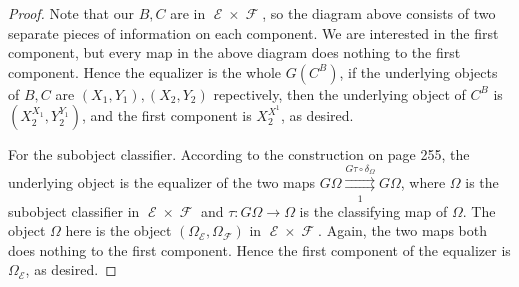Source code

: \documentclass[a4paper]{article}
\DeclareMathOperator{\E}{\mathcal E}
\DeclareMathOperator{\F}{\mathcal F}
\begin{document}
\begin{proof}
    Note that our $B,C$ are in $\E\times \F$, so the diagram above consists of two separate pieces of information on each component. We are interested in the first component, but every map in the above diagram does nothing to the first component. Hence the equalizer is the whole $G(C^B)$, if the underlying objects of $B,C$ are $(X_1,Y_1),(X_2,Y_2)$ repectively, then the underlying object of $C^B$ is $(X_2^{X_1},Y_2^{Y_1})$, and the first component is $X_2^{X^1}$, as desired.

    For the subobject classifier. According to the construction on page 255, the underlying object is the equalizer of the two maps $G\Omega\overset{G\tau\circ \delta_{\Omega}}{\underset{1}\rightrightarrows} G\Omega$, where $\Omega$ is the subobject classifier in $\E\times \F$ and $\tau:G\Omega\to \Omega$ is the classifying map of $\Omega$. The object $\Omega$ here is the object $(\Omega_{\E},\Omega_{\F})$ in $\E\times \F$. Again, the two maps both does nothing to the first component. Hence the first component of the equalizer is $\Omega_{\E}$, as desired.

\end{proof}
\end{document}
^^^^
▶ YOUR GOAL:
Apart from the images, everything in the records must be repeated exactly.

▶ OUTPUT BELOW:
Source code

: \documentclass[a4paper]{article}
\DeclareMathOperator{\E}{\mathcal E}
\DeclareMathOperator{\F}{\mathcal F}
\begin{document}
\begin{proof}
    Note that our $B,C$ are in $\E\times \F$, so the diagram above consists of two separate pieces of information on each component. We are interested in the first component, but every map in the above diagram does nothing to the first component. Hence the equalizer is the whole $G(C^B)$, if the underlying objects of $B,C$ are $(X_1,Y_1),(X_2,Y_2)$ repectively, then the underlying object of $C^B$ is $(X_2^{X_1},Y_2^{Y_1})$, and the first component is $X_2^{X^1}$, as desired.

    For the subobject classifier. According to the construction on page 255, the underlying object is the equalizer of the two maps $G\Omega\overset{G\tau\circ \delta_{\Omega}}{\underset{1}\rightrightarrows} G\Omega$, where $\Omega$ is the subobject classifier in $\E\times \F$ and $\tau:G\Omega\to \Omega$ is the classifying map of $\Omega$. The object $\Omega$ here is the object $(\Omega_{\E},\Omega_{\F})$ in $\E\times \F$. Again, the two maps both does nothing to the first component. Hence the first component of the equalizer is $\Omega_{\E}$, as desired.

\end{proof}
\end{document}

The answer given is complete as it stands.